Monsieur le Président,

Chers Collègues,

 

Concernant les orientations relatives au Schéma Gérontologique pour la période 2012/2016, mes premières observations portent d’abord sur la forme. Ainsi que j’ai eu l’occasion de vous l’exprimer par courrier au nom de notre groupe, il me semble dommageable pour la vie démocratique de notre collectivité et peu respectueux des élus du Département que nous sommes qu’une communication ait été faite auprès des professionnels et des médias sans qu’à aucun moment, nous n’ayons été consultés ni associés au travail de réflexion et d’élaboration de ces orientations.

 

Quel sens peut avoir notre débat d’aujourd’hui lorsque la communication la plus large sur ces orientations a déjà eu lieu et que nous n’en avons découvert le contenu qu’à posteriori ? Voilà une bien singulière conception du débat démocratique. Nous avons nous fait le choix d’aller à la rencontre des professionnels du secteur et nos propositions sont aussi le fruit des échanges que nous avons eu.

 

Ensuite, ce schéma faisant suite à un précédent couvrant la période 2006/2010, il nous semble que la moindre des choses eut été que ce nouveau schéma s’appuie sur une évaluation de l’impact du précédent à partir des problèmes majeurs identifiés lors du débat de 2005 lors du vote du document d’orientation correspondant. Or, si les évolutions quantitatives des bénéficiaires y figurent et soulignent l’important travail de recensement effectué par les services, l’incidence du précédent schéma sur les questions majeures évoquées reste difficile à réaliser faute d’une analyse qualitative, notamment sur les 80 fiches-actions censées illustrer l’engagement du département dans une stratégie de prestations de qualité.

 

Nous avions justifié en 2005 notre vote défavorable à partir de quelques points qui nous paraissaient essentiels : la forte prédominance du secteur privé à but lucratif dans notre département, totalement à l’inverse de la moyenne nationale, générant des tarifs de séjour incompatibles avec le revenu médian des populations concernées et l’absence d’actions significatives susceptibles d’inverser cette tendance. Nous avions dit que votre mesure imposant au secteur privé une obligation de réserver
20 % de la capacité totale à des lits habilités à l’aide sociale n’était pas de nature à répondre aux besoins existants en la matière. Les chiffres que vous nous présentez nous donnent hélas raison, même si à l’époque notre vote défavorable nous avait valu des commentaires acerbes.

 

Car si à l’époque, les structures privées représentaient 60 % de l’ensemble, elles se situent aujourd’hui à 59 % ce qui ne constitue pas vraiment un bouleversement. Quant aux lits habilités à l’aide sociale dans le secteur privé, ils représentent 9,4 % du total, bien 1oin donc des objectifs affichés. Ces chiffres montrent bien que l’essentiel des créations, comme nous l’avions dénoncé, a bénéficié au secteur privé et n’a donc fait que creuser l’écart entre les capacités d’hébergement et le niveau des revenus des personnes souhaitant y accéder.

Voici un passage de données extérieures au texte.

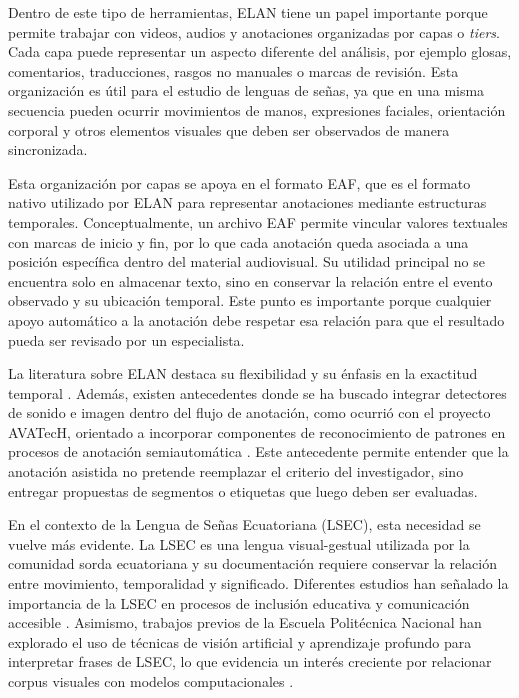 Dentro de este tipo de herramientas, ELAN tiene un papel importante porque permite trabajar con videos, audios y anotaciones organizadas por capas o \textit{tiers}. Cada capa puede representar un aspecto diferente del análisis, por ejemplo glosas, comentarios, traducciones, rasgos no manuales o marcas de revisión. Esta organización es útil para el estudio de lenguas de señas, ya que en una misma secuencia pueden ocurrir movimientos de manos, expresiones faciales, orientación corporal y otros elementos visuales que deben ser observados de manera sincronizada.

Esta organización por capas se apoya en el formato EAF, que es el formato nativo utilizado por ELAN para representar anotaciones mediante estructuras temporales. Conceptualmente, un archivo EAF permite vincular valores textuales con marcas de inicio y fin, por lo que cada anotación queda asociada a una posición específica dentro del material audiovisual. Su utilidad principal no se encuentra solo en almacenar texto, sino en conservar la relación entre el evento observado y su ubicación temporal. Este punto es importante porque cualquier apoyo automático a la anotación debe respetar esa relación para que el resultado pueda ser revisado por un especialista.

La literatura sobre ELAN destaca su flexibilidad y su énfasis en la exactitud temporal \cite{wittenburg2006elan}. Además, existen antecedentes donde se ha buscado integrar detectores de sonido e imagen dentro del flujo de anotación, como ocurrió con el proyecto AVATecH, orientado a incorporar componentes de reconocimiento de patrones en procesos de anotación semiautomática \cite{auer2010elan}. Este antecedente permite entender que la anotación asistida no pretende reemplazar el criterio del investigador, sino entregar propuestas de segmentos o etiquetas que luego deben ser evaluadas.

En el contexto de la Lengua de Señas Ecuatoriana (LSEC), esta necesidad se vuelve más evidente. La LSEC es una lengua visual-gestual utilizada por la comunidad sorda ecuatoriana y su documentación requiere conservar la relación entre movimiento, temporalidad y significado. Diferentes estudios han señalado la importancia de la LSEC en procesos de inclusión educativa y comunicación accesible \cite{ureta2022lsec_inclusion}. Asimismo, trabajos previos de la Escuela Politécnica Nacional han explorado el uso de técnicas de visión artificial y aprendizaje profundo para interpretar frases de LSEC, lo que evidencia un interés creciente por relacionar corpus visuales con modelos computacionales \cite{guevara2022lsec_interprete}.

D’autant que dans le secteur privé, de nombreuses prestations viennent en supplément du prix de journée ce qui permet de verser aux actionnaires des dividendes supérieurs à 7%. Par ailleurs à titre d'exemple, dans les Établissements D'hébergement pour Personnes Âgées Dépendantes (EPHAD) publics des Paillons, le prix de journée pour une chambre double est inférieur au montant fixé pour le tarif aide sociale consenti au privé

 

Quant aux créations, entre l’autorisation de 2 308 lits et leur mise en service il y a un gouffre que les chiffres ne sauraient masquer. Car le rapport indique que depuis 2005, 638 lits nouveaux ont ouvert soit à peine 27,6 % du total et qu’en plus, pour ce qui est des lits médicalisés, « à ce jour, seuls 2 EHPAD, représentant 163 nouveaux lits, sont intégralement financés au titre des soins, » ce qui nous situe bien loin des chiffres avancés, notamment concernant notre ratio d’équipement, dans un département où la population de plus de 60 ans est nettement supérieure à la moyenne nationale.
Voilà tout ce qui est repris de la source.